-- Listed records follows --

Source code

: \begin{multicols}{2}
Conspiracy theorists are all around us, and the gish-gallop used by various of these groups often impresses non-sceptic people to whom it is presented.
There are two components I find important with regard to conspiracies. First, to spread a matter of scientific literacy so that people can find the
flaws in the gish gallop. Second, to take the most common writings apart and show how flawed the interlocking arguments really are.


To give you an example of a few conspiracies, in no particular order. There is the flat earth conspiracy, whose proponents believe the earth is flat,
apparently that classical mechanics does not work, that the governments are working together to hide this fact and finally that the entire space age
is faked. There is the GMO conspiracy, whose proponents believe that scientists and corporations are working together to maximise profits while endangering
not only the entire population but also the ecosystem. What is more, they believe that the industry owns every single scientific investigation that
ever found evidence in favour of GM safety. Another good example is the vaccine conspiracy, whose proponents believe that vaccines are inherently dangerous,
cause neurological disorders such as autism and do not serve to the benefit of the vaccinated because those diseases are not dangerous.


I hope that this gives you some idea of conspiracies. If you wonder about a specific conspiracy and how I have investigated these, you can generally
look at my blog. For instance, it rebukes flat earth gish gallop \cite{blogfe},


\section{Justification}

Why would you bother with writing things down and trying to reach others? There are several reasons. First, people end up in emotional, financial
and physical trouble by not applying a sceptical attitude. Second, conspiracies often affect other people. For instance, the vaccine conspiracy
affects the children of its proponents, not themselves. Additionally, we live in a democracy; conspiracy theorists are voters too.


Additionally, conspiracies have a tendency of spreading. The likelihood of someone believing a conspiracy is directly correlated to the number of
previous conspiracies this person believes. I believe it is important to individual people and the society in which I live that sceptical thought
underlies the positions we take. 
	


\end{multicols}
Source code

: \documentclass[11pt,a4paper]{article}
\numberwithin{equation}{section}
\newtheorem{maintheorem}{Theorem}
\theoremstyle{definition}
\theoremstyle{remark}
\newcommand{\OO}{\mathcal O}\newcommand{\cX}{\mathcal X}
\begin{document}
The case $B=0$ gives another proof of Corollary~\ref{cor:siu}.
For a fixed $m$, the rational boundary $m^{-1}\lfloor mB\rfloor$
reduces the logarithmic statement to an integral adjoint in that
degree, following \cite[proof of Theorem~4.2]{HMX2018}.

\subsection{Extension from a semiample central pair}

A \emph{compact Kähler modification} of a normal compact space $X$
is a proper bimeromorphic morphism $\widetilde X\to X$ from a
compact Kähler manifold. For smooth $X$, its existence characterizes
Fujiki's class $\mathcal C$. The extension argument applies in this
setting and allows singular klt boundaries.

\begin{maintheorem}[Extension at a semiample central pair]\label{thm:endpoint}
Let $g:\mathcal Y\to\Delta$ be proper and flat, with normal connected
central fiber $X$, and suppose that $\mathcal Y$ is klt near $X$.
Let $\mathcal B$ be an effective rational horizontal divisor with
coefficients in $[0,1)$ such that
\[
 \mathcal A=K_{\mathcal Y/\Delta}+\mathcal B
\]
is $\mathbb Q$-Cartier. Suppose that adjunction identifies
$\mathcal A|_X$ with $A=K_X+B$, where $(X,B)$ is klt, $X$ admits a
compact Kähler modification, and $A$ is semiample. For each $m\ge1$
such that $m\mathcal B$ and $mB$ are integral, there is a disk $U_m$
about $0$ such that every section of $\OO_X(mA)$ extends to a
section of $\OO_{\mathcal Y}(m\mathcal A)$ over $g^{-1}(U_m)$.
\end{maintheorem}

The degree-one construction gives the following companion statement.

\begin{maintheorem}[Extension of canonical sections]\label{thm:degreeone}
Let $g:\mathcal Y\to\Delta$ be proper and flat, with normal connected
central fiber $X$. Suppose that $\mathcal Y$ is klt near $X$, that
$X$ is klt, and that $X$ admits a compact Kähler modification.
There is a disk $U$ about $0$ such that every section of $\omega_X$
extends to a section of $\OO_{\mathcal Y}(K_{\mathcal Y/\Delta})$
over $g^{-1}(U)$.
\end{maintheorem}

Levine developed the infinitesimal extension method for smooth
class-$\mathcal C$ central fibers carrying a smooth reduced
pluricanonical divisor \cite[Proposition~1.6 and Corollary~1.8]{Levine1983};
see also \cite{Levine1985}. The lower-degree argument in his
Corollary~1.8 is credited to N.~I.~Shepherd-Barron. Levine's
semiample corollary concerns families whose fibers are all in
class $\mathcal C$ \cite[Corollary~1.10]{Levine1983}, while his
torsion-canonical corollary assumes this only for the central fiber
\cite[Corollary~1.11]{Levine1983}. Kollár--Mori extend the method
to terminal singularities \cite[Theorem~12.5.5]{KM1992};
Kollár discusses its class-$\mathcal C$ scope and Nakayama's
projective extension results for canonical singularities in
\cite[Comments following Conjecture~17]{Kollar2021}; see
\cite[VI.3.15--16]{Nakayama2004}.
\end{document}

-- Listed records concluded --

* [What to do]
From the first line to the last, give the data again exactly.

* [Completed exercise]
Source code

: \begin{multicols}{2}
Conspiracy theorists are all around us, and the gish-gallop used by various of these groups often impresses non-sceptic people to whom it is presented.
There are two components I find important with regard to conspiracies. First, to spread a matter of scientific literacy so that people can find the
flaws in the gish gallop. Second, to take the most common writings apart and show how flawed the interlocking arguments really are.


To give you an example of a few conspiracies, in no particular order. There is the flat earth conspiracy, whose proponents believe the earth is flat,
apparently that classical mechanics does not work, that the governments are working together to hide this fact and finally that the entire space age
is faked. There is the GMO conspiracy, whose proponents believe that scientists and corporations are working together to maximise profits while endangering
not only the entire population but also the ecosystem. What is more, they believe that the industry owns every single scientific investigation that
ever found evidence in favour of GM safety. Another good example is the vaccine conspiracy, whose proponents believe that vaccines are inherently dangerous,
cause neurological disorders such as autism and do not serve to the benefit of the vaccinated because those diseases are not dangerous.


I hope that this gives you some idea of conspiracies. If you wonder about a specific conspiracy and how I have investigated these, you can generally
look at my blog. For instance, it rebukes flat earth gish gallop \cite{blogfe},


\section{Justification}

Why would you bother with writing things down and trying to reach others? There are several reasons. First, people end up in emotional, financial
and physical trouble by not applying a sceptical attitude. Second, conspiracies often affect other people. For instance, the vaccine conspiracy
affects the children of its proponents, not themselves. Additionally, we live in a democracy; conspiracy theorists are voters too.


Additionally, conspiracies have a tendency of spreading. The likelihood of someone believing a conspiracy is directly correlated to the number of
previous conspiracies this person believes. I believe it is important to individual people and the society in which I live that sceptical thought
underlies the positions we take. 
	


\end{multicols}
Source code

: \documentclass[11pt,a4paper]{article}
\numberwithin{equation}{section}
\newtheorem{maintheorem}{Theorem}
\theoremstyle{definition}
\theoremstyle{remark}
\newcommand{\OO}{\mathcal O}\newcommand{\cX}{\mathcal X}
\begin{document}
The case $B=0$ gives another proof of Corollary~\ref{cor:siu}.
For a fixed $m$, the rational boundary $m^{-1}\lfloor mB\rfloor$
reduces the logarithmic statement to an integral adjoint in that
degree, following \cite[proof of Theorem~4.2]{HMX2018}.

\subsection{Extension from a semiample central pair}

A \emph{compact Kähler modification} of a normal compact space $X$
is a proper bimeromorphic morphism $\widetilde X\to X$ from a
compact Kähler manifold. For smooth $X$, its existence characterizes
Fujiki's class $\mathcal C$. The extension argument applies in this
setting and allows singular klt boundaries.

\begin{maintheorem}[Extension at a semiample central pair]\label{thm:endpoint}
Let $g:\mathcal Y\to\Delta$ be proper and flat, with normal connected
central fiber $X$, and suppose that $\mathcal Y$ is klt near $X$.
Let $\mathcal B$ be an effective rational horizontal divisor with
coefficients in $[0,1)$ such that
\[
 \mathcal A=K_{\mathcal Y/\Delta}+\mathcal B
\]
is $\mathbb Q$-Cartier. Suppose that adjunction identifies
$\mathcal A|_X$ with $A=K_X+B$, where $(X,B)$ is klt, $X$ admits a
compact Kähler modification, and $A$ is semiample. For each $m\ge1$
such that $m\mathcal B$ and $mB$ are integral, there is a disk $U_m$
about $0$ such that every section of $\OO_X(mA)$ extends to a
section of $\OO_{\mathcal Y}(m\mathcal A)$ over $g^{-1}(U_m)$.
\end{maintheorem}

The degree-one construction gives the following companion statement.

\begin{maintheorem}[Extension of canonical sections]\label{thm:degreeone}
Let $g:\mathcal Y\to\Delta$ be proper and flat, with normal connected
central fiber $X$. Suppose that $\mathcal Y$ is klt near $X$, that
$X$ is klt, and that $X$ admits a compact Kähler modification.
There is a disk $U$ about $0$ such that every section of $\omega_X$
extends to a section of $\OO_{\mathcal Y}(K_{\mathcal Y/\Delta})$
over $g^{-1}(U)$.
\end{maintheorem}

Levine developed the infinitesimal extension method for smooth
class-$\mathcal C$ central fibers carrying a smooth reduced
pluricanonical divisor \cite[Proposition~1.6 and Corollary~1.8]{Levine1983};
see also \cite{Levine1985}. The lower-degree argument in his
Corollary~1.8 is credited to N.~I.~Shepherd-Barron. Levine's
semiample corollary concerns families whose fibers are all in
class $\mathcal C$ \cite[Corollary~1.10]{Levine1983}, while his
torsion-canonical corollary assumes this only for the central fiber
\cite[Corollary~1.11]{Levine1983}. Kollár--Mori extend the method
to terminal singularities \cite[Theorem~12.5.5]{KM1992};
Kollár discusses its class-$\mathcal C$ scope and Nakayama's
projective extension results for canonical singularities in
\cite[Comments following Conjecture~17]{Kollar2021}; see
\cite[VI.3.15--16]{Nakayama2004}.
\end{document}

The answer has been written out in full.